Access to Medical Records

    • What Constitutes a Health Record?

      A health record could include, and not exhaustively, hand-written clinical notes, letters between clinicians, lab reports, radiographs and imaging, videos, tape-recordings, photographs and monitoring printouts. Records can be held in both manual or computerised medias.

      Patient Access to Medical Records Policy

      The Data Protection Act 1998

      This scope of this Act includes the right of patients to request information on their own medical records. Requests for information under this Act must:

      Be in writing to the data controller (Kathryn Bush, Site Manager is the data controller) at Stourport Medical Centre. (E-mail requests are allowed. Verbal requests can be accepted where the individual is unable to put the request in writing – this must be noted on the patient record);

      • Be accompanied with sufficient proof of identity to satisfy the data controller and to enable them to locate the correct information (where requests are made on behalf of another, the data controller must satisfy themselves that correct and adequate consent has been given);
      • Be accompanied with the correct fee where applicable (see below for guidance on fees);

      The data controller should check whether all the individual’s health record information is required or just certain aspects.

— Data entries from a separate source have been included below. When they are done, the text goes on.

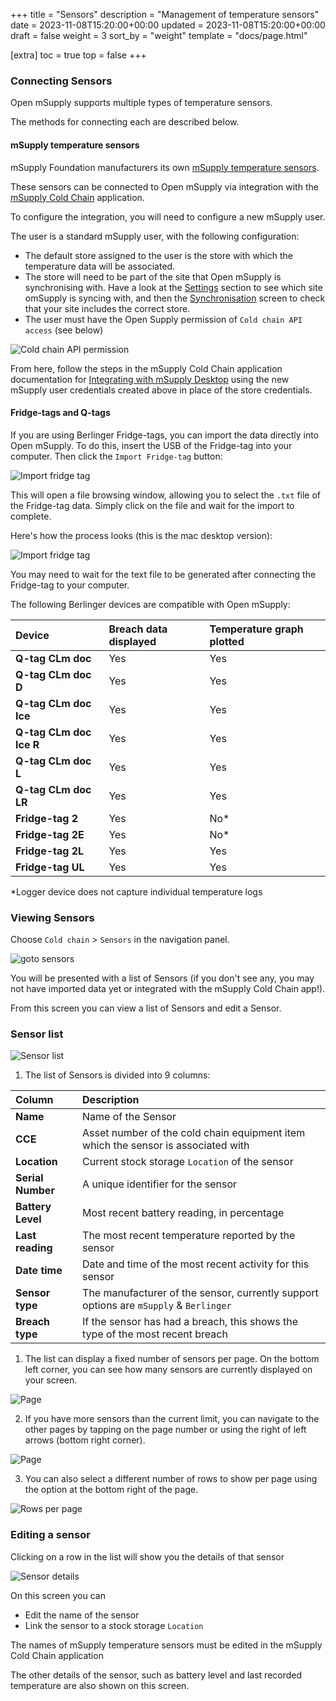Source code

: +++
title = "Sensors"
description = "Management of temperature sensors"
date = 2023-11-08T15:20:00+00:00
updated = 2023-11-08T15:20:00+00:00
draft = false
weight = 3
sort_by = "weight"
template = "docs/page.html"

[extra]
toc = true
top = false
+++

### Connecting Sensors

Open mSupply supports multiple types of temperature sensors. 

The methods for connecting each are described below.

#### mSupply temperature sensors

mSupply Foundation manufacturers its own [mSupply temperature sensors](https://msupply.foundation/open-msupply/cold-chain/#mSupplySensor).

These sensors can be connected to Open mSupply via integration with the [mSupply Cold Chain](/coldchain/introduction/) application.

To configure the integration, you will need to configure a new mSupply user.

The user is a standard mSupply user, with the following configuration:

- The default store assigned to the user is the store with which the temperature data will be associated.
- The store will need to be part of the site that Open mSupply is synchronising with. Have a look at the [Settings](/docs/settings/synchronisation/#viewing-the-synchronisation-settings) section to see which site omSupply is syncing with, and then the [Synchronisation](https://docs.msupply.org.nz/synchronisation:sync_sites#viewing_sync_sites) screen to check that your site includes the correct store.
- The user must have the Open Supply permission of `Cold chain API access` (see below)

![Cold chain API permission](/docs/coldchain/images/coldchain_permission.png)

From here, follow the steps in the mSupply Cold Chain application documentation for [Integrating with mSupply Desktop](/coldchain/desktop-integration/#msupply-desktop-setup-steps) using the new mSupply user credentials created above in place of the store credentials.

#### Fridge-tags and Q-tags

If you are using Berlinger Fridge-tags, you can import the data directly into Open mSupply. To do this, insert the USB of the Fridge-tag into your computer.
Then click the `Import Fridge-tag` button:

![Import fridge tag](/docs/coldchain/images/import_fridge_tag.png)

This will open a file browsing window, allowing you to select the `.txt` file of the Fridge-tag data. Simply click on the file and wait for the import to complete.

Here's how the process looks (this is the mac desktop version):

![Import fridge tag](/docs/coldchain/images/import_fridge_tag.gif)

<div class="note">You may need to wait for the text file to be generated after connecting the Fridge-tag to your computer.</div>

The following Berlinger devices are compatible with Open mSupply:

| Device                  | Breach data displayed | Temperature graph plotted |
| :---------------------- | :-------------------- | :------------------------ |
| **Q-tag CLm doc**       | Yes                   | Yes                       |
| **Q-tag CLm doc D**     | Yes                   | Yes                       |
| **Q-tag CLm doc Ice**   | Yes                   | Yes                       |
| **Q-tag CLm doc Ice R** | Yes                   | Yes                       |
| **Q-tag CLm doc L**     | Yes                   | Yes                       |
| **Q-tag CLm doc LR**    | Yes                   | Yes                       |
| **Fridge-tag 2**        | Yes                   | No\*                      |
| **Fridge-tag 2E**       | Yes                   | No\*                      |
| **Fridge-tag 2L**       | Yes                   | Yes                       |
| **Fridge-tag UL**       | Yes                   | Yes                       |

\*Logger device does not capture individual temperature logs


### Viewing Sensors

Choose `Cold chain` > `Sensors` in the navigation panel.

![goto sensors](/docs/coldchain/images/goto_sensors.png)

You will be presented with a list of Sensors (if you don't see any, you may not have imported data yet or integrated with the mSupply Cold Chain app!).

From this screen you can view a list of Sensors and edit a Sensor.

### Sensor list

![Sensor list](/docs/coldchain/images/sensor_list.png)

1. The list of Sensors is divided into 9 columns:

| Column            | Description                                                                                         |
| :---------------- | :-------------------------------------------------------------------------------------------------- |
| **Name**          | Name of the Sensor                                                                                  |
| **CCE**           | Asset number of the cold chain equipment item which the sensor is associated with                   |
| **Location**      | Current stock storage `Location` of the sensor                                                                      |
| **Serial Number** | A unique identifier for the sensor                                                                  |
| **Battery Level** | Most recent battery reading, in percentage                                                          |
| **Last reading**  | The most recent temperature reported by the sensor                                                  |
| **Date time**     | Date and time of the most recent activity for this sensor                                           |
| **Sensor type**   | The manufacturer of the sensor, currently support options are `mSupply` & `Berlinger` |
| **Breach type**   | If the sensor has had a breach, this shows the type of the most recent breach                       |

1. The list can display a fixed number of sensors per page. On the bottom left corner, you can see how many sensors are currently displayed on your screen.

![Page](/docs/introduction/images/list_showing.png)

2. If you have more sensors than the current limit, you can navigate to the other pages by tapping on the page number or using the right of left arrows (bottom right corner).

![Page](/docs/introduction/images/list_pagenumbers.png)

3. You can also select a different number of rows to show per page using the option at the bottom right of the page.

![Rows per page](/docs/introduction/images/rows-per-page-select.png)

### Editing a sensor

Clicking on a row in the list will show you the details of that sensor

![Sensor details](/docs/coldchain/images/sensor_details.png)

On this screen you can

- Edit the name of the sensor
- Link the sensor to a stock storage `Location`

<div class="note">The names of mSupply temperature sensors must be edited in the mSupply Cold Chain application</div>

The other details of the sensor, such as battery level and last recorded temperature are also shown on this screen.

      Where an information request has been previously fulfilled, the data controller does not have to honour the same request again unless a reasonable time-period has elapsed. It is up to the data controller to ascertain what constitutes as reasonable.

      Requests for health records information should be recorded internally and fulfilled within 21 days (unless under exceptional circumstances – the applicant must be informed where a longer period is required). Information given should be in a manner that is intelligible to the individual.

      Which clinician should be consulted for information?

      The correct clinician to be consulted about an individual’s information should be:

      • The clinician who is currently, or was most recently, responsible for the clinical care of the individual in connection with the information which is the subject of the request; or
      • where there is more than one such clinician, the one who is the most suitable to advise on the information which is the subject of the request.

      Denial or Limitation of Information

      The data controller may deny or limit the scope of information given where it may fall under any of the following:

      • The information released may cause serious harm to the physical or mental health or condition of the individual or any other person, or
      • The disclosure would also reveal information relating to or provided by a third person who has not consented to that disclosure unless:
      • The third party is a clinician who has compiled or contributed to the health records or who has been involved in the care of the individual;
      • The third party, who is not a clinician, gives their consent to the disclosure of that information;
      • It is reasonable to disclose the information without that third party’s consent.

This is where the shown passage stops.